Editorial: Trump’s attack on climate and labor

July 6, 2017

From the July-August 2017 issue of News & Letters

Announcing that he would withdraw the U.S. from the Paris Agreement on climate change, President Donald Trump spouted one self-serving lie after another. The key lie was that he was acting on behalf of U.S. workers.

His actions show he cares nothing about the lives of the workers of the U.S. and the world. His message is that their only role is to labor and be exploited by capitalists, whose profits are the same as the nation’s wealth.
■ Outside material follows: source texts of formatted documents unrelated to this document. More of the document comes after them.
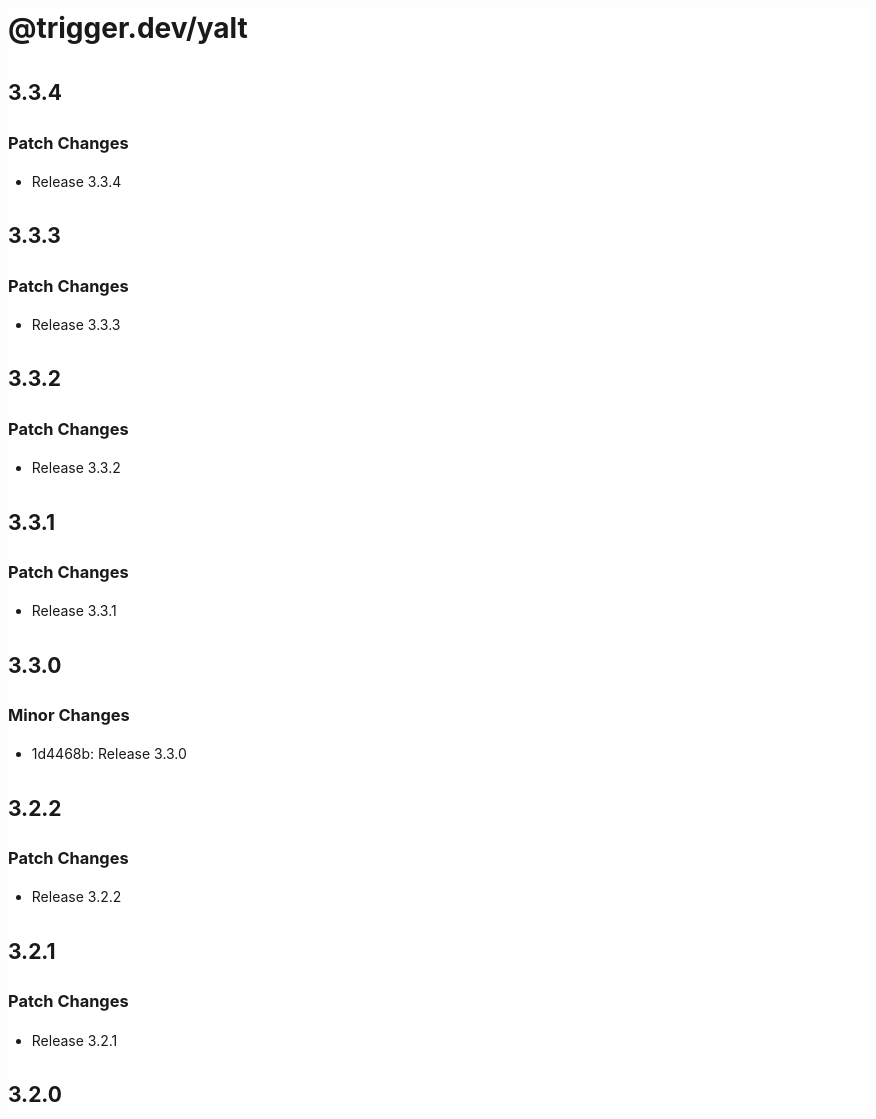 # @trigger.dev/yalt

## 3.3.4

### Patch Changes

- Release 3.3.4

## 3.3.3

### Patch Changes

- Release 3.3.3

## 3.3.2

### Patch Changes

- Release 3.3.2

## 3.3.1

### Patch Changes

- Release 3.3.1

## 3.3.0

### Minor Changes

- 1d4468b: Release 3.3.0

## 3.2.2

### Patch Changes

- Release 3.2.2

## 3.2.1

### Patch Changes

- Release 3.2.1

## 3.2.0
All the land’s resources—coal, oil, natural gas, soil, water, minerals, crops, livestock, and human beings who have to work for a living—are nothing to him unless they are exploited and turned into profits for capital.

In the process, the planet will be plunged into catastrophic climate change, dooming civilization and probably the human species, along with millions of other species.

REALITY OF CLIMATE CHAOS SINKS IN

Increasingly, people—even Republicans—are aware that climate change is real, without having to hear of the latest scientific studies of the accelerated melting of ice on Greenland and Antarctica, which could raise sea levels by over 20 feet; or that in eight years two-thirds of humanity will live in water-stressed conditions. This time Trump did not even repeat his usual lie that climate change is a hoax. He merely claimed that doing anything real about it would devastate the economy.

Trump’s words speak of “American workers, who I love….and I happen to love the coal miners.” But his actions have been to undo safety regulations and environmental protections for workers, to attack their healthcare coverage, reduce overtime pay requirements, appoint anti-labor administrators and judges like Supreme Court Justice Neil Gorsuch.

Prattling about “our economy, our workers, our sovereignty,” the con man in chief pictured other countries taking “our wealth.” He prefers the wealth created by workers be taken away by bosses and by parasites like himself, and natural resources and infrastructure be given away to corporations.

Trump claims that the Paris Agreement does not eliminate coal jobs but transfers them to other countries. This is as much a shell game as all his claims to save jobs. The reality is that capitalism always destroys jobs as well as communities and calls it progress.

CAPITALISTS NEED NOT FEAR AGREEMENT

How little protecting the economy has to do with the withdrawal is shown by the many big oil and other companies that wanted the U.S. to stay in the Paris Agreement. They do not fear it precisely because the agreement is so weak and inadequate. That Trump spurned their advice reveals that his aim is to attack all environmental and social movements. The negation of liberatory movements is as characteristic of his administration as it is of fascism.

Above all Trump is trying to divide white workers from such movements and prevent workers from having a voice as workers, as he fights their independent organizing and workplace regulations. Workers are supposed to think their interests are the same as those of the capitalists, in opposition to the workers of other countries who are supposedly “laughing at us.” We are supposed to be grateful for the privilege of having a job where we are exploited. Pay no attention to the con man laughing at the employees and contractors he refused to pay, and at the supporters who would vote for him even if he should “stand in the middle of 5th Avenue and shoot somebody.”

Despite Trump’s bluster, there will be no “new deal.” Weak as it is, the Paris Agreement is the best that international capitalism could come up with. From the 1992 Earth Summit to the 2015 Paris negotiations, the U.S. has been one of the biggest obstacles to stopping climate change. Trump’s policy reversal only pushes the greenhouse gas pedal to the metal, ratifying what he has set in motion on the policy front with efforts to roll back every environmental and safety regulation he can, such as Obama’s Clean Power Plan, and to open all fossil fuel reserves to exploitation.

The solution is not to spread illusions about international negotiations, Democratic politicians, or city and state “clean energy” projects. What is needed is to confront capitalism’s suicidal path both in immediate battles, such as the Indigenous-led resistance to the Dakota Access Pipeline and the many other struggles inspired by it (see “Standing Rock: the struggle continues,” March-April N&L), and in raising the banner of a new society of freely associated labor, where humanity and nature are not just the means to capital’s growth but where human power is its own end.